| 1:51 pm on May 5, 2006 (gmt 0)|
I'm sorry, but what kind of a publicly traded technology company is capable of not monitoring it's storage needs and increasing it as needed with time. Why wait for the last minute and then tell everybody: sorry guys we ran out of hard drive space. Don't they still have programmers working on the search algorithm anymore to see that coming?
| 1:57 pm on May 5, 2006 (gmt 0)|
I think Blogger did'em in.
| 2:24 pm on May 5, 2006 (gmt 0)|
You have to admit this is pretty funny. A company that is solely in business to store data runs out of room? Lol thats like Ford running out of metal or McDonalds running out of hamburger.
| 2:44 pm on May 5, 2006 (gmt 0)|
|35 trillion IP enabled devices...potentially |
That seems very high. This would be about 5,000 devices for every person on earth.
But a key question about content is how much of it is worthy of indexing? Seems to me the best search applications will be those that know what NOT to index in the first place rather than those that try to index everything and then sort it out later.
| 2:58 pm on May 5, 2006 (gmt 0)|
|I'm sorry, but what kind of a publicly traded technology company is capable of not monitoring it's storage needs and increasing it as needed with time. Why wait for the last minute and then tell everybody: sorry guys we ran out of hard drive space |
IMHO, it's usually a mistake to take hyperbolic remarks literally.
If the guy had said "We're getting killed by our electricity supplier," we'd probably see a thread here with the title: "Google staff electrocuted, bodies pile up at the plex." :-)
| 3:03 pm on May 5, 2006 (gmt 0)|
IPv6 addresses are 128 bits long, or four times the size of IPv4 addreses.
The theoretical number of IPv6 addresses, about 3.4 × 10^38, is almost unimaginably large.
Me thinks that is larger than 35 trillion by a few.
| 5:58 pm on May 5, 2006 (gmt 0)|
I was fascinated when I first read about IPv6 several years back...and the number of IP numbers that can be assigned to devices is staggering....everything can be connected to the web ... and I mean everything...(embedded, rfid chips, sites, cars,..watches, cell phones each with its own IP number...the possibilities are staggering...so are the problems...
I have seen several different numbers quoted on this...
Example of an IPv6 address:
Here's the math:
2128, or about 3.403 × 1038 unique host interface addresses. That translates into 340,282,366,920,938,463,463,374,607,431,768,211,456 addresses.
39 digits equals 1000 sextillion
IPv6 goes officially live in 2008 (though there is already an active IPv6 network in place....and all Linux dists support this protocol currently..)
| 6:19 pm on May 5, 2006 (gmt 0)|
Matt Cutts did a post to the dropped pages today.
He says all is fine!

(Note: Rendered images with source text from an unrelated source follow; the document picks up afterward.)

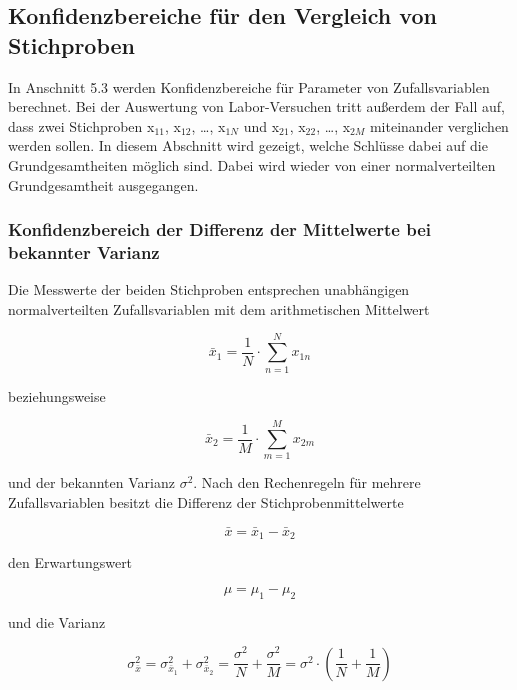 \clearpage

\subsection{Konfidenzbereiche f\"{u}r den Vergleich von Stichproben}

\noindent In Anschnitt 5.3 werden Konfidenzbereiche f\"{u}r Parameter von Zufallsvariablen berechnet. Bei der Auswertung von Labor-Versuchen tritt au{\ss}erdem der Fall auf, dass zwei Stichproben x$_{11}$, x$_{12}$, {\dots}, x$_{1N}$ und x$_{21}$, x$_{22}$, {\dots}, x$_{2M}$ miteinander verglichen werden sollen. In diesem Abschnitt wird gezeigt, welche Schl\"{u}sse dabei auf die Grundgesamtheiten m\"{o}glich sind. Dabei wird wieder von einer normalverteilten Grundgesamtheit ausgegangen.

\subsubsection{Konfidenzbereich der Differenz der Mittelwerte bei bekannter Varianz}

\noindent Die Messwerte der beiden Stichproben entsprechen unabh\"{a}ngigen normalverteilten Zufallsvariablen mit dem arithmetischen Mittelwert

\begin{equation}\label{eq:fivesixty}
\bar{x}_{1} =\dfrac{1}{N} \cdot \sum _{n=1}^{N}x_{1n}
\end{equation}

\noindent beziehungsweise

\begin{equation}\label{eq:fivesixtyone}
\bar{x}_{2} =\dfrac{1}{M} \cdot \sum _{m=1}^{M}x_{2m}
\end{equation}

und der bekannten Varianz $\sigma^{2}$. Nach den Rechenregeln f\"{u}r mehrere Zufallsvariablen besitzt die Differenz der Stichprobenmittelwerte 

\begin{equation}\label{eq:fivesixtytwo}
\bar{x}=\bar{x}_{1} -\bar{x}_{2}
\end{equation}

\noindent den Erwartungswert 

\begin{equation}\label{eq:fivesixtythree}
\mu =\mu _{1} -\mu _{2}
\end{equation}

\noindent und die Varianz 

\begin{equation}\label{eq:fivesixtyfour}
\sigma _{\bar{x}}^{2} =\sigma _{\bar{x}_{1} }^{2} +\sigma _{\bar{x}_{2} }^{2} =\dfrac{\sigma ^{2} }{N} +\dfrac{\sigma ^{2} }{M} =\sigma ^{2} \cdot \left(\dfrac{1}{N} +\dfrac{1}{M} \right)
\end{equation}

I think its a lie.
| 6:32 pm on May 5, 2006 (gmt 0)|
|Matt Cutts did a post to the dropped pages today. |
He says all is fine! I think its a lie.
I can't find that post. Can you identify it by timestamp?
| 6:34 pm on May 5, 2006 (gmt 0)|
This is the post Matt Cutts Post on his blog:
maxD, last week when I checked there was a double-digit number of reports to the email address that GoogleGuy gave (bostonpubcon2006 [at] gmail.com with the subject line of “crawlpages”).
There will be cases where Bigdaddy has different crawl priorities, so that could partly account for things. But I was in a meeting on Wednesday with crawl/index folks, and I mentioned people giving us feedback about this. I pointed them to a file with domains that people had mentioned, and pointed them to the gmail account so that they could read the feedback in more detail.
So my (shorter) answer would be that if you’re in a potentially spammy area, you might consider doing a reinclusion request–that won’t hurt. In the mean time, I am asking someone to go through all the emails and check domains out. That person might be able to reply to all emails or just a sampling, but they are doing some replies, not only reading the feedback.
Sounds not so great
| 6:45 pm on May 5, 2006 (gmt 0)|
I saw that post, but it didn't say anything about everything being fine, so I'm still wondering what LuckyGuy thinks Mr. Cutts was lying about.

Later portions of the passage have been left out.